The EU certainly has it backers, and it certainly has its detractors, but one thing everyone can agree on: even prior to the founding of the European Union in 1993, when it comes to technological innovation in consumer financial services, Europe has always been the leader. For example, the smart card was introduced in Europe over three decades ago, while Americans still viewed plastic as something reserved for credit cards and children's toys. The EMV chip card for debit and credit transactions was introduced in the EU member countries a decade and a half before it came to the USA. Now, EU PSD2, or Payment Services Directory 2, is scheduled for implementation in 2018, and it threatens to stand banking in the European Union on its head.
Open API's are at the core of PSD2. The key word is open. While API's are designed to allow internal or external parties access to data, they can be controlled by the companies who have custody of that data. For example, a company might allow a business partner access to its data, or it might publish an API so that a software program it purchased would be easier to integrate. But an open API is a horse of a different color. An open API allows any approved outside party to access data. PSD2 mandates that all banks in the EU publish open API's.
This means that customers will be able to do their "banking" through outside entities. For example, if you want to pay a bill online today, you can link your bank account to the payee to handle the payment through your bank. With open API's, a third party would be able to handle the payment without using your bank as an intermediary. Perhaps you want to pay a bill while you're on Facebook, without leaving Facebook - the bank's open API and Facebook's technical prowess would make this possible. The backers of PSD2 hope that this will open up the world of consumer financial services to innovators and start-ups, and will encourage further technological evolution in the world of finance. But will this actually be the result? Read on…
There are some legitimate security concerns about the open APIs. Since so many outside vendors would have access to customer data, there is the worry that bad actors will end up crashing the party, so to speak, and steal sensitive information. To that end, the European Banking Authority (EBA) has established security guidelines for PSD2 that aim to prevent this kind of larceny, including a tight regulatory protocol for entities that want to become PISPs (Payment Information Service Providers.) There will be no information free-for-all on the EBA's watch. This strict regulation regimen is essential, as the security issue could ultimately decide the feasibility and the success or failure of PSD2.
While we may view PSD2 in terms of payments, open banking will go much farther. It will enable a new breed of vendor, the AISP, or Third party Account Information Service Provider. AISPs will be able to offer a wide variety of services directly to consumers. For example: let's say you'd like a comprehensive analysis of your banking and spending habits, but you have accounts in several banks. Since all of the banks you use will have open APIs, a third party AISP would be able to access all of your accounts and provide you with sophisticated personal financial analytics, the kind formerly available only for businesses. This is precisely why backers of PSD2 are excited. They see the open banking concept as a way to stimulate innovation and bring more players into the game. In a sense, they see it as a major step forward in the democratization of financial services providers, or, in plain terms, a way to wrest the banking business away from banks.

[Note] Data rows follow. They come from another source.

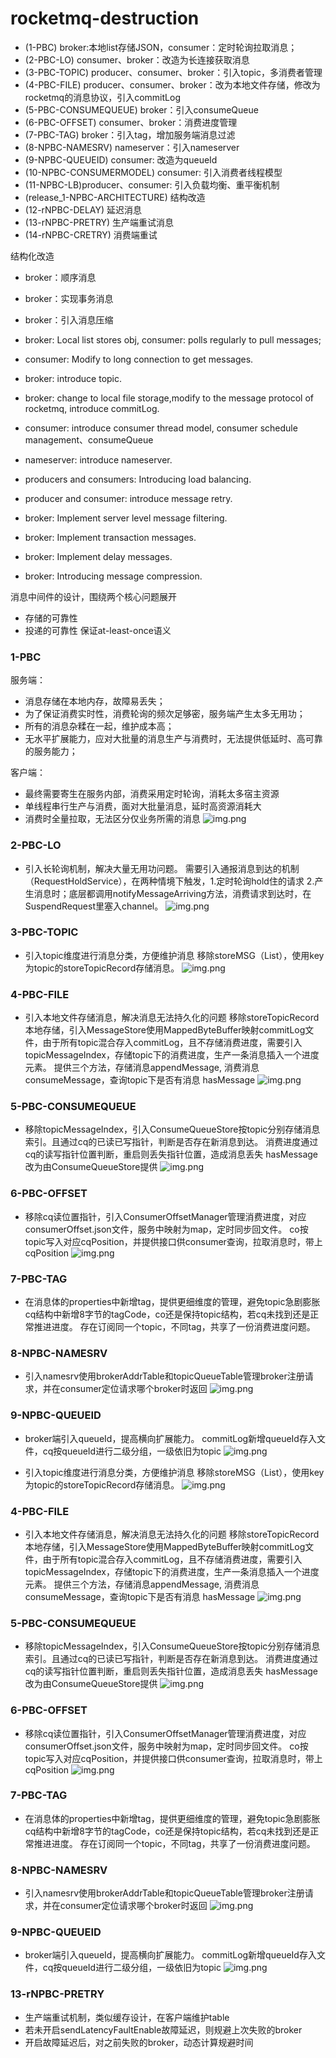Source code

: # rocketmq-destruction
- (1-PBC) broker:本地list存储JSON，consumer：定时轮询拉取消息；
- (2-PBC-LO) consumer、broker：改造为长连接获取消息
- (3-PBC-TOPIC) producer、consumer、broker：引入topic，多消费者管理
- (4-PBC-FILE) producer、consumer、broker：改为本地文件存储，修改为rocketmq的消息协议，引入commitLog
- (5-PBC-CONSUMEQUEUE) broker：引入consumeQueue
- (6-PBC-OFFSET) consumer、broker：消费进度管理
- (7-PBC-TAG) broker：引入tag，增加服务端消息过滤
- (8-NPBC-NAMESRV) nameserver：引入nameserver
- (9-NPBC-QUEUEID) consumer: 改造为queueId
- (10-NPBC-CONSUMERMODEL) consumer: 引入消费者线程模型
- (11-NPBC-LB)producer、consumer: 引入负载均衡、重平衡机制
- (release_1-NPBC-ARCHITECTURE) 结构改造
- (12-rNPBC-DELAY) 延迟消息
- (13-rNPBC-PRETRY) 生产端重试消息
- (14-rNPBC-CRETRY) 消费端重试

结构化改造
- broker：顺序消息
- broker：实现事务消息
- broker：引入消息压缩

- broker: Local list stores obj, consumer: polls regularly to pull messages;
- consumer: Modify to long connection to get messages.
- broker: introduce topic. 
- broker: change to local file storage,modify to the message protocol of rocketmq, introduce commitLog.
- consumer: introduce consumer thread model, consumer schedule management、consumeQueue
- nameserver: introduce nameserver.
- producers and consumers: Introducing load balancing.
- producer and consumer: introduce message retry.
- broker: Implement server level message filtering.
- broker: Implement transaction messages.
- broker: Implement delay messages.
- broker: Introducing message compression.

消息中间件的设计，围绕两个核心问题展开
- 存储的可靠性
- 投递的可靠性
保证at-least-once语义

### 1-PBC
服务端：
- 消息存储在本地内存，故障易丢失；
- 为了保证消费实时性，消费轮询的频次足够密，服务端产生太多无用功；
- 所有的消息杂糅在一起，维护成本高；
- 无水平扩展能力，应对大批量的消息生产与消费时，无法提供低延时、高可靠的服务能力；

客户端：
- 最终需要寄生在服务内部，消费采用定时轮询，消耗太多宿主资源
- 单线程串行生产与消费，面对大批量消息，延时高资源消耗大
- 消费时全量拉取，无法区分仅业务所需的消息
![img.png](doc/evolution/evo_01.png)

### 2-PBC-LO
- 引入长轮询机制，解决大量无用功问题。
需要引入通报消息到达的机制（RequestHoldService），在两种情境下触发，1.定时轮询hold住的请求 2.产生消息时；底层都调用notifyMessageArriving方法，消费请求到达时，在SuspendRequest里塞入channel。
![img.png](doc/evolution/evo_02.png)

### 3-PBC-TOPIC
- 引入topic维度进行消息分类，方便维护消息
  移除storeMSG（List），使用key为topic的storeTopicRecord存储消息。
  ![img.png](doc/evolution/evo_03.png)

### 4-PBC-FILE
- 引入本地文件存储消息，解决消息无法持久化的问题
  移除storeTopicRecord本地存储，引入MessageStore使用MappedByteBuffer映射commitLog文件，由于所有topic混合存入commitLog，且不存储消费进度，需要引入topicMessageIndex，存储topic下的消费进度，生产一条消息插入一个进度元素。
  提供三个方法，存储消息appendMessage, 消费消息consumeMessage，查询topic下是否有消息 hasMessage
  ![img.png](doc/evolution/evo_04.png)

### 5-PBC-CONSUMEQUEUE
- 移除topicMessageIndex，引入ConsumeQueueStore按topic分别存储消息索引。且通过cq的已读已写指针，判断是否存在新消息到达。
  消费进度通过cq的读写指针位置判断，重启则丢失指针位置，造成消息丢失
  hasMessage改为由ConsumeQueueStore提供
  ![img.png](doc/evolution/evo_05.png)

### 6-PBC-OFFSET
- 移除cq读位置指针，引入ConsumerOffsetManager管理消费进度，对应consumerOffset.json文件，服务中映射为map，定时同步回文件。
  co按topic写入对应cqPosition，并提供接口供consumer查询，拉取消息时，带上cqPosition
  ![img.png](doc/evolution/evo_06.png)

### 7-PBC-TAG
- 在消息体的properties中新增tag，提供更细维度的管理，避免topic急剧膨胀
  cq结构中新增8字节的tagCode，co还是保持topic结构，若cq未找到还是正常推进进度。
  存在订阅同一个topic，不同tag，共享了一份消费进度问题。

### 8-NPBC-NAMESRV
- 引入namesrv使用brokerAddrTable和topicQueueTable管理broker注册请求，并在consumer定位请求哪个broker时返回
  ![img.png](doc/evolution/evo_08.png)

### 9-NPBC-QUEUEID
- broker端引入queueId，提高横向扩展能力。
  commitLog新增queueId存入文件，cq按queueId进行二级分组，一级依旧为topic
  ![img.png](doc/evolution/evo_09.png)

- 引入topic维度进行消息分类，方便维护消息
移除storeMSG（List），使用key为topic的storeTopicRecord存储消息。
![img.png](doc/evolution/evo_03.png)

### 4-PBC-FILE
- 引入本地文件存储消息，解决消息无法持久化的问题
移除storeTopicRecord本地存储，引入MessageStore使用MappedByteBuffer映射commitLog文件，由于所有topic混合存入commitLog，且不存储消费进度，需要引入topicMessageIndex，存储topic下的消费进度，生产一条消息插入一个进度元素。
提供三个方法，存储消息appendMessage, 消费消息consumeMessage，查询topic下是否有消息 hasMessage
![img.png](doc/evolution/evo_04.png)

### 5-PBC-CONSUMEQUEUE
- 移除topicMessageIndex，引入ConsumeQueueStore按topic分别存储消息索引。且通过cq的已读已写指针，判断是否存在新消息到达。
消费进度通过cq的读写指针位置判断，重启则丢失指针位置，造成消息丢失
hasMessage改为由ConsumeQueueStore提供
![img.png](doc/evolution/evo_05.png)

### 6-PBC-OFFSET
- 移除cq读位置指针，引入ConsumerOffsetManager管理消费进度，对应consumerOffset.json文件，服务中映射为map，定时同步回文件。
co按topic写入对应cqPosition，并提供接口供consumer查询，拉取消息时，带上cqPosition
![img.png](doc/evolution/evo_06.png)

### 7-PBC-TAG
- 在消息体的properties中新增tag，提供更细维度的管理，避免topic急剧膨胀
cq结构中新增8字节的tagCode，co还是保持topic结构，若cq未找到还是正常推进进度。
存在订阅同一个topic，不同tag，共享了一份消费进度问题。

### 8-NPBC-NAMESRV
- 引入namesrv使用brokerAddrTable和topicQueueTable管理broker注册请求，并在consumer定位请求哪个broker时返回
![img.png](doc/evolution/evo_08.png)

### 9-NPBC-QUEUEID
- broker端引入queueId，提高横向扩展能力。
commitLog新增queueId存入文件，cq按queueId进行二级分组，一级依旧为topic
![img.png](doc/evolution/evo_09.png)


### 13-rNPBC-PRETRY
- 生产端重试机制，类似缓存设计，在客户端维护table
- 若未开启sendLatencyFaultEnable故障延迟，则规避上次失败的broker
- 开启故障延迟后，对之前失败的broker，动态计算规避时间
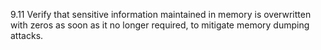 9.11 Verify that sensitive information maintained in memory is overwritten with zeros as soon as it no longer required, to mitigate memory dumping attacks.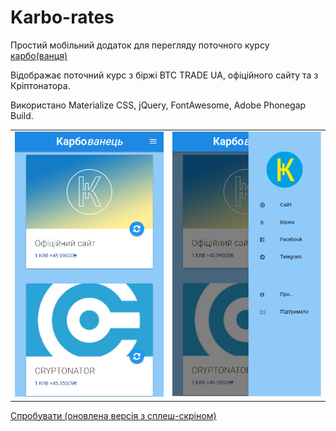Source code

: # Karbo-rates
Простий мобільний додаток для перегляду поточного курсу [карбо(ванця)](http://karbo.io/)

Відображає поточний курс з біржі BTC TRADE UA, офіційного сайту та з Кріптонатора.

Використано Materialize CSS, jQuery, FontAwesome, Adobe Phonegap Build.

<table>
  <tr>
    <td>
      <img src="https://github.com/liketaurus/Karbo-rates/blob/master/APK/screen.png?raw=true" width="300px">
    </td>
    <td>
      <img src="https://github.com/liketaurus/Karbo-rates/blob/master/APK/screen-menu.png?raw=true" width="300px">
    </td>
  </tr>
  </table>


[Спробувати (оновлена версія з сплеш-скріном)](https://github.com/liketaurus/Karbo-rates/blob/master/APK/Karbo-alpha-splash.apk?raw=true)
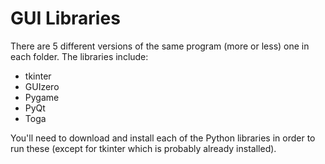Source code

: # GUI Libraries

There are 5 different versions of the same program (more or less) one in each folder. The libraries include:

- tkinter
- GUIzero
- Pygame
- PyQt
- Toga

You'll need to download and install each of the Python libraries in order to run these (except for tkinter which is
probably already installed).


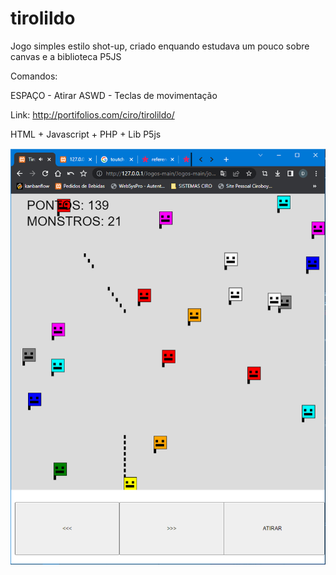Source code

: # tirolildo
Jogo simples estilo shot-up, criado enquando estudava um pouco sobre canvas e a biblioteca P5JS

Comandos:

ESPAÇO - Atirar
ASWD - Teclas de movimentação

Link: http://portifolios.com/ciro/tirolildo/

HTML + Javascript + PHP + Lib P5js


![alt tag](screenshot.png)
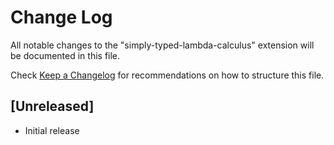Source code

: # Change Log

All notable changes to the "simply-typed-lambda-calculus" extension will be documented in this file.

Check [Keep a Changelog](http://keepachangelog.com/) for recommendations on how to structure this file.

## [Unreleased]

- Initial release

Is PSD2 good for the banks?
That depends on who you ask. Some see it as a "headache for everyone," while others praise it as a clarion call for financial services innovation. Meanwhile, the best brains at the EU see it as another step in the eventual de facto unification of Europe, as Europeans' historical aversion to banking with non-domestic financial institutions will crumble in the face of irresistible multi-country service offerings. On the other hand...
While PSD2's intentions may be good, there is the old saying "The road to hell is paved with good intentions" to consider. While the goal is to stimulate the creation of smaller, more innovative companies, PSD2 may be just what the technology behemoths like Google, Facebook and Amazon (among others) are looking for. These companies have virtually unlimited capital to invest (they wouldn't even have to pay for research and development, they could just dominate through acquisition) and the type of universal presence and credibility that could make banking their next conquest. This will certainly weigh large in determining the ultimate value of PSD2.
PSD2 promises to have a major effect on the European financial services industry. The EU's embrace of open banking will surely be closely observed, and if successful, copied throughout the world. PSD2 could end up being just another complicated exercise in a technology that only a few benefit from, or it could, in fact, be the catalyst for a truly integrated worldwide financial system.